官公庁においては、担当部署での来庁証明のための「面談者の氏名もしくは印鑑」が必要になります。
更に「担当部署の日付印」も必要になる場合もあります。
「氏名」の記入は、不審者の進入という観点からも行われますが、それは「抑止力」という意味合いも兼ねているのです。
尚、頻繁に出入りする人物や車輌がある場合には、会社発行の「入門証」が発行されます。
車輌や人物に特別なナンバーを割り振って、セキュリティは確保しつつも頻度の多い出入りの時間的短縮をはかるのです。
●平成以前の撮影所
○東映東京撮影所
東映東京撮影所には「正門」と「西門」が存在します。
平成以前の撮影所では、2つの門の門扉は最低でも日中は開け放たれていました。
「正門」には「守衛所」があり、24時間門扉が開いていましたから、2階に仮眠室のあり守衛さんが最低1名は詰めていました。
「西門」にも「守衛所」はあり、日中は守衛さんが最低1名は詰めていましたが、明確な時間は覚えていませんが「西門」は夕方になると閉めていました。しかし、仮に門扉が閉められてしまっていても勝手口から出入りは可能でした。
守衛さんがいらっしゃる場合には「おはようございます」と「お疲れ様でした」の挨拶だけで出入りが自由に出来ました。
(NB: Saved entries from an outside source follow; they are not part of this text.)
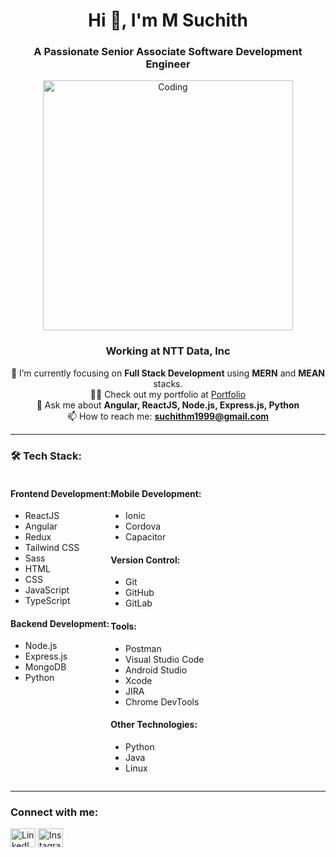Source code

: <h1 align="center">Hi 👋, I'm M Suchith</h1>
<h3 align="center">A Passionate Senior Associate Software Development Engineer</h3>

<p align="center">
  <img alt="Coding" width="400" src="https://cdn.dribbble.com/users/1162077/screenshots/3848914/programmer.gif">
</p>

<h3 align="center">Working at NTT Data, Inc</h3>

<p align="center">
  🌱 I’m currently focusing on <strong>Full Stack Development</strong> using <strong>MERN</strong> and <strong>MEAN</strong> stacks.<br>
  👨‍💻 Check out my portfolio at <a href="https://suchith.vercel.app/">Portfolio</a><br>
  💬 Ask me about <strong>Angular, ReactJS, Node.js, Express.js, Python</strong><br>
  📫 How to reach me: <strong><a href="mailto:suchithm1999@gmail.com">suchithm1999@gmail.com</a></strong>
</p>

---

### 🛠️ Tech Stack:

<div style="display: flex;">
  <div>
    <h4>Frontend Development:</h4>
    <ul>
      <li>ReactJS</li>
      <li>Angular</li>
      <li>Redux</li>
      <li>Tailwind CSS</li>
      <li>Sass</li>
      <li>HTML</li>
      <li>CSS</li>
      <li>JavaScript</li>
      <li>TypeScript</li>
    </ul>
    <h4>Backend Development:</h4>
    <ul>
      <li>Node.js</li>
      <li>Express.js</li>
      <li>MongoDB</li>
      <li>Python</li>
    </ul>
  </div>
  <div>
    <h4>Mobile Development:</h4>
    <ul>
      <li>Ionic</li>
      <li>Cordova</li>
      <li>Capacitor</li>
    </ul>
    <h4>Version Control:</h4>
    <ul>
      <li>Git</li>
      <li>GitHub</li>
      <li>GitLab</li>
    </ul>
    <h4>Tools:</h4>
    <ul>
      <li>Postman</li>
      <li>Visual Studio Code</li>
      <li>Android Studio</li>
      <li>Xcode</li>
      <li>JIRA</li>
      <li>Chrome DevTools</li>
    </ul>
    <h4>Other Technologies:</h4>
    <ul>
      <li>Python</li>
      <li>Java</li>
      <li>Linux</li>
    </ul>
  </div>
</div>

---

<h3 align="left">Connect with me:</h3>
<p align="left">
  <a href="https://linkedin.com/in/suchith-m" target="_blank"><img align="center" src="https://raw.githubusercontent.com/rahuldkjain/github-profile-readme-generator/master/src/images/icons/Social/linked-in-alt.svg" alt="LinkedIn" height="30" width="40" /></a>
  <a href="https://instagram.com/suchithshetty_" target="_blank"><img align="center" src="https://raw.githubusercontent.com/rahuldkjain/github-profile-readme-generator/master/src/images/icons/Social/instagram.svg" alt="Instagram" height="30" width="40" /></a>
</p>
自動車やバイクでの進入も、一度も降車すること無く出入りが可能でした。
撮影所の関係者であれば簡単に出入り出来るのは当たり前ですが、関係者でなくとも「おはようございます」の挨拶どころか、何の挨拶も無くとも出入りが出来ていました。
車輌やバイクの駐車場所も大体の場所は決められていましたが、誰が何処に駐車するかという事は決められていませんでしたから、邪魔にならない場所に駐車していました。
基本的には、今は無き東京撮影所の北西にあるオープンセットの一角が駐車場所でした。
Vシネマが多く制作される様になった1990年頃には、スタッフルームが数件入った二階建てのプレハブが建てられましたから、その傍にも駐車していました。
○東映京都撮影所
東映京都撮影所にも「正門」には「守衛所」があり、守衛さんが常駐していました。
車輌の進入は、この「正門」のみからで、駐車スペースも少なくておおよそ決められていましたから、バイクぐらいでないと勝手に停められる場所はありませんでした。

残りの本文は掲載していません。